8th International Congress on Obesity,
Paris, France. 29August-3Sept. 1998.
There is a tight relationship between
metabolic risk factors (RF) and abdominal
fat distribution. Waist perimeter
()WP) and Sagital Diameter (SD) are
usually taken as a measure of abdominal
fat. In order to discriminate between
subcutaneous and visceral fat, the
latter being more related to RF, expensive
techniques such as tomographies and
ecographies are usually employed.
The aim of our studies was to find
a simple formula to determine visceral
fat and its capacity to predict RF
in the medical office.
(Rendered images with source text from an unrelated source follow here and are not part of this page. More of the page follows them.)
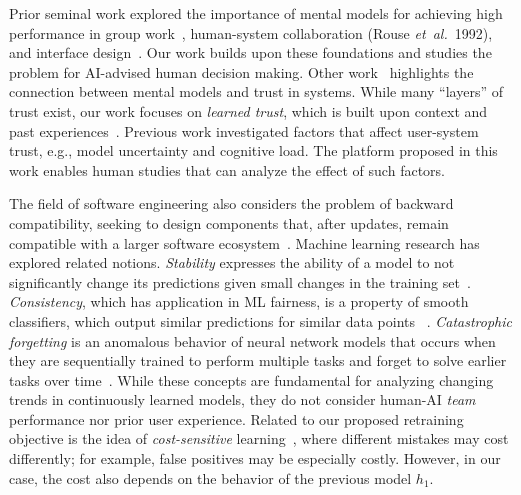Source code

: \documentclass[letterpaper]{article}
\newcommand{\name}{AI-advised human decision making}
\newcommand{\hone}{\mbox{$h_1$}}
\newcommand{\etal}{\mbox{\it et al.}}
\begin{document}
Prior seminal work explored the importance of mental models for achieving high performance in group work~\cite{grosz1999evolution}, human-system collaboration (Rouse \etal\ 1992), and interface design~\cite{carroll1988mental}. Our work builds upon these foundations and studies the problem for \name.
Other work~\cite{hoff2015trust} highlights the connection between mental models and trust in systems.
While many ``layers'' of trust exist, our work focuses on {\em learned trust}, which is built upon context and past experiences~\cite{marsh2003role}.
Previous work \cite{zhou2017effects} investigated factors that affect user-system trust, e.g., model uncertainty and cognitive load. The platform proposed in this work enables human studies that can analyze the effect of such factors.


The field of software engineering also considers the problem of backward compatibility, seeking to design components that, after  updates, remain compatible with a larger software ecosystem~\cite{bosch2009software,spring2005techniques,tsantilis2009method}.
Machine learning research has explored related notions. {\em Stability} expresses the ability of a model to not significantly change its predictions given  small changes in the training set~\cite{bousquet2001algorithmic}. {\em Consistency}, which has application in ML fairness, is a property of smooth classifiers, which output similar predictions for similar data points
~\cite{zhou2004learning}. 
\emph{Catastrophic forgetting} is an anomalous behavior of neural network models that occurs when they are sequentially trained to perform multiple tasks and forget to solve earlier tasks over time~\cite{kirkpatrick2017overcoming}. 
While  these concepts are fundamental for analyzing changing trends in continuously learned models, they do not consider human-AI {\em team} performance nor prior user experience. Related to our proposed retraining objective is the idea of \emph{cost-sensitive} learning~\cite{elkan2001foundations}, where different mistakes may cost differently; for example, false positives may be especially costly. However, in our case, the cost also depends on the behavior of the previous model $\hone$.
\end{document}
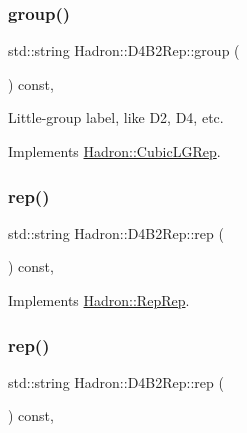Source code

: \subsubsection{\texorpdfstring{group()}{group()}\hspace{0.1cm}{\footnotesize\ttfamily [3/3]}}
{\footnotesize\ttfamily std\+::string Hadron\+::\+D4\+B2\+Rep\+::group (\begin{DoxyParamCaption}{ }\end{DoxyParamCaption}) const\hspace{0.3cm}{\ttfamily [inline]}, {\ttfamily [virtual]}}

Little-\/group label, like D2, D4, etc. 

Implements \mbox{\hyperlink{structHadron_1_1CubicLGRep_a9bdb14b519a611d21379ed96a3a9eb41}{Hadron\+::\+Cubic\+L\+G\+Rep}}.

\mbox{\label{structHadron_1_1D4B2Rep_ac78aafe72fe015abb9639b5c380be490}} 
\subsubsection{\texorpdfstring{rep()}{rep()}\hspace{0.1cm}{\footnotesize\ttfamily [1/3]}}
{\footnotesize\ttfamily std\+::string Hadron\+::\+D4\+B2\+Rep\+::rep (\begin{DoxyParamCaption}{ }\end{DoxyParamCaption}) const\hspace{0.3cm}{\ttfamily [inline]}, {\ttfamily [virtual]}}



Implements \mbox{\hyperlink{structHadron_1_1RepRep_ab3213025f6de249f7095892109575fde}{Hadron\+::\+Rep\+Rep}}.

\mbox{\label{structHadron_1_1D4B2Rep_ac78aafe72fe015abb9639b5c380be490}} 
\subsubsection{\texorpdfstring{rep()}{rep()}\hspace{0.1cm}{\footnotesize\ttfamily [2/3]}}
{\footnotesize\ttfamily std\+::string Hadron\+::\+D4\+B2\+Rep\+::rep (\begin{DoxyParamCaption}{ }\end{DoxyParamCaption}) const\hspace{0.3cm}{\ttfamily [inline]}, {\ttfamily [virtual]}}



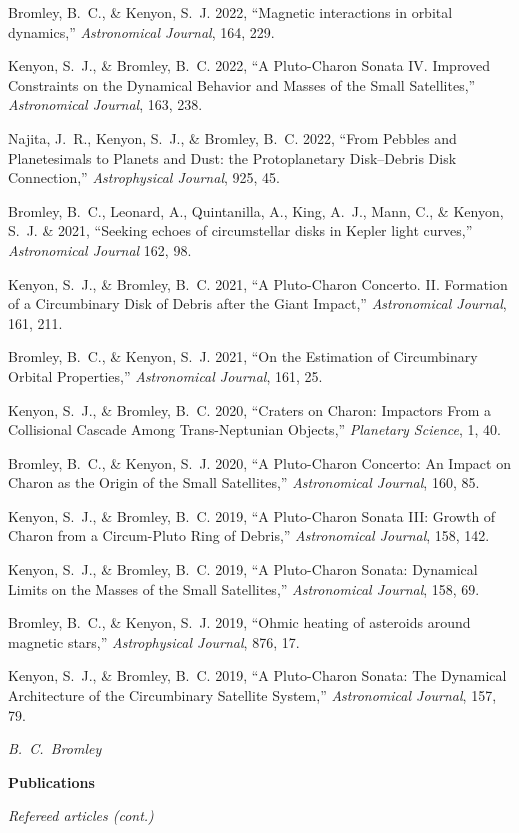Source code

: \documentclass[11pt]{article}
\def\refitem{} %
\def\defsty{\setlength{\parskip}{11pt}
\setlength{\oddsidemargin}{0.0in}
\setlength{\evensidemargin}{0.0in}
\setlength{\parindent}{0in}}
\def\bibsty{\setlength{\parskip}{0pt}
\setlength{\oddsidemargin}{0.33in}
\setlength{\evensidemargin}{0.33in}
\setlength{\parindent}{-0.33in}}
\newcommand{\shead}[1]{\vspace{12.5pt}\centerline{{\bf{#1}}}}
\begin{document}
\refitem Bromley, B.~C., \& Kenyon, S.~J. 2022, ``Magnetic interactions in orbital dynamics,''
{\em Astronomical Journal}, 164, 229.

\refitem Kenyon, S.~J., \& Bromley, B.~C. 2022,
``A Pluto-Charon Sonata IV. Improved Constraints on the Dynamical Behavior and Masses of the Small Satellites,''
{\em Astronomical Journal}, 163, 238.

\refitem Najita, J.~R., Kenyon, S.~J., \& Bromley, B.~C. 2022,
``From Pebbles and Planetesimals to Planets and Dust: the Protoplanetary Disk--Debris Disk Connection,''
{\em Astrophysical Journal}, 925, 45.

\refitem Bromley, B.~C., Leonard, A., Quintanilla, A., King, A.~J., Mann, C., \& 
Kenyon, S.~J. \& 
2021,
``Seeking echoes of circumstellar disks in Kepler light curves,''
{\em Astronomical Journal} 162, 98.

\refitem Kenyon, S.~J., \& Bromley, B.~C. 2021,
``A Pluto-Charon Concerto. II. Formation of a Circumbinary Disk of Debris after the Giant Impact,''
{\em Astronomical Journal}, 161, 211.

\refitem Bromley, B.~C., \& Kenyon, S.~J. 2021, ``On the Estimation of
Circumbinary Orbital Properties,''
{\em Astronomical Journal}, 161, 25.

\refitem Kenyon, S.~J., \& Bromley, B.~C. 2020, ``Craters on Charon:
Impactors From a Collisional Cascade Among Trans-Neptunian Objects,''
{\em Planetary Science}, 1, 40.

\refitem Bromley, B.~C., \& Kenyon, S.~J. 2020, ``A Pluto-Charon
Concerto: An Impact on Charon as the Origin of the Small Satellites,''
{\em Astronomical Journal}, 160, 85.

\refitem Kenyon, S.~J., \& Bromley, B.~C. 2019, ``A Pluto-Charon Sonata III:
Growth of Charon from a Circum-Pluto Ring of Debris,''
{\em Astronomical Journal}, 158, 142.

\refitem Kenyon, S.~J., \& Bromley, B.~C. 2019, ``A Pluto-Charon Sonata: Dynamical Limits on the Masses of the Small Satellites,''
{\em Astronomical Journal}, 158, 69.

\refitem Bromley, B.~C., \& Kenyon, S.~J. 2019, ``Ohmic heating of
asteroids around magnetic stars,'' {\em Astrophysical Journal}, 876,
17.

\refitem Kenyon, S.~J., \& Bromley, B.~C. 2019, ``A Pluto-Charon Sonata: The Dynamical Architecture of the Circumbinary Satellite System,''
{\em Astronomical Journal}, 157, 79.

\newpage
\defsty
\mbox{} \hfill {\it B.\ C.\ Bromley}
\vspace{-11pt}
\shead{Publications}
\centerline{\em Refereed articles (cont.)}
\vspace{-5.5pt}
\bibsty
\end{document}
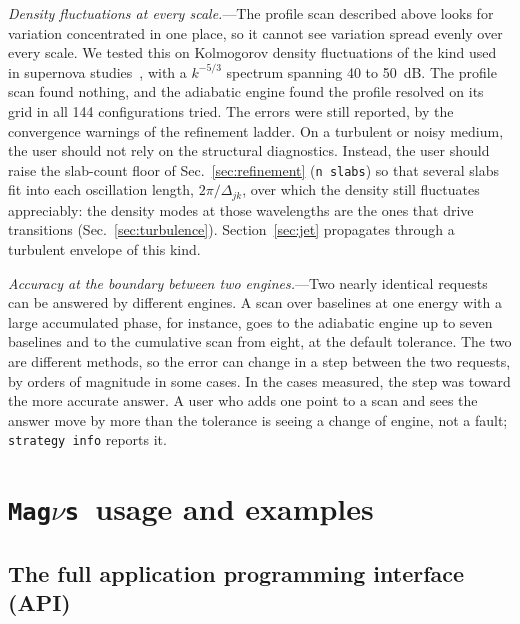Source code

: \documentclass[final,5p,times,twocolumn,sort,compress]{elsarticle}
\makeatletter
\DeclareRobustCommand{\_}{%
  \ifmmode\nfss@text{\textunderscore}\else\textunderscore\allowbreak\fi}
\newcommand{\magnus}{{\tt Mag}\ensuremath{\nu}{\tt s}}
\makeatother
\begin{document}
\smallskip

\textit{Density fluctuations at every scale.}---The profile scan described above looks for variation concentrated in one place, so it cannot see variation spread evenly over every scale. We tested this on Kolmogorov density fluctuations of the kind used in supernova studies\ \cite{Loreti:1995ae, Patton:2013dba, Patton:2014lza}, with a $k^{-5/3}$ spectrum spanning 40 to 50~dB. The profile scan found nothing, and the adiabatic engine found the profile resolved on its grid in all 144 configurations tried. The errors were still reported, by the convergence warnings of the refinement ladder. On a turbulent or noisy medium, the user should not rely on the structural diagnostics. Instead, the user should raise the slab-count floor of Sec.~\ref{sec:refinement} ({\tt n\_slabs}) so that several slabs fit into each oscillation length, $2\pi/\Delta_{jk}$, over which the density still fluctuates appreciably: the density modes at those wavelengths are the ones that drive transitions (Sec.~\ref{sec:turbulence}). Section~\ref{sec:jet} propagates through a turbulent envelope of this kind.

\smallskip

\textit{Accuracy at the boundary between two engines.}---Two nearly identical requests can be answered by different engines. A scan over baselines at one energy with a large accumulated phase, for instance, goes to the adiabatic engine up to seven baselines and to the cumulative scan from eight, at the default tolerance. The two are different methods, so the error can change in a step between the two requests, by orders of magnitude in some cases. In the cases measured, the step was toward the more accurate answer. A user who adds one point to a scan and sees the answer move by more than the tolerance is seeing a change of engine, not a fault; {\tt strategy\_info} reports it.


\section{\magnus\ usage and examples}
\label{sec:examples}

\subsection{The full application programming interface (API)}
\label{sec:api}
\end{document}
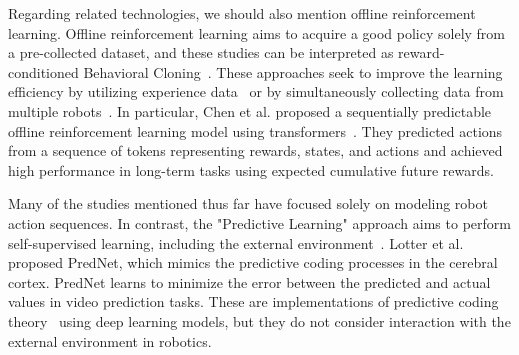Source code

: Regarding related technologies, we should also mention offline reinforcement learning. Offline reinforcement learning aims to acquire a good policy solely from a pre-collected dataset, and these studies can be interpreted as reward-conditioned Behavioral Cloning~\cite{actionablemodels2021arxiv,ma2022vip}. These approaches seek to improve the learning efficiency by utilizing experience data~\cite{kalashnikov2018qt} or by simultaneously collecting data from multiple robots~\cite{kalashnikov2021mt}. In particular, Chen et al. proposed a sequentially predictable offline reinforcement learning model using transformers~\cite{chen2021decision}. They predicted actions from a sequence of tokens representing rewards, states, and actions and achieved high performance in long-term tasks using expected cumulative future rewards.


Many of the studies mentioned thus far have focused solely on modeling robot action sequences. In contrast, the "Predictive Learning" approach aims to perform self-supervised learning, including the external environment~\cite{lotter2016deep}. Lotter et al. proposed PredNet, which mimics the predictive coding processes in the cerebral cortex. PredNet learns to minimize the error between the predicted and actual values in video prediction tasks. These are implementations of predictive coding theory~\cite{Rao1999} using deep learning models, but they do not consider interaction with the external environment in robotics.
Several formulas
were tried out and cross-validated
with other anthropometric parameters.
The one presented here is (Sagital
Diameter) / (Transversal Diameter)
x WP = IGIA. The rational for the
formula used here is given by the
fact that, when a person lays down,
visceral fat stays in place, while
subcutaneous fat distributes at sides,
enlarging the transverse diameter.
One hundred and nine subjects, mean
age 39, BMI between 21 and 49 were
tested for Total Cholesterol, HDL-Col,
LDL-Col, Tg, Uric Acid, Fibrinogen,
Insulin, Glucose and Hypertension.
These 9RF were rated according to
the clinical and epidemiological experience
and each ptient was given a “score”
from 1 to 16. This “score”
was tested for its relationship to
the index formula SD and Transverse
Diameter measures were performed by
means of an enlarge caliper specially
designed by Maria Pia Panzica and
Spearman Rank correlation performed
between the parameters IGIA and the
score was r = 0.76 (p <<0.0001)
(for DS and WF alone were r = 0.71
and r = 0.70 respectively in the same
sample). These results did not improve
when heigth, BMI or other measures
were considered. Besides low IGIA
was related to absence of familiar
antecedents of early cardiovascular
disease. This is a simple formula
to be utilized in the medical practice.
In order to be widely useful, it must
be tested in a random free-living
population and in a prospective study.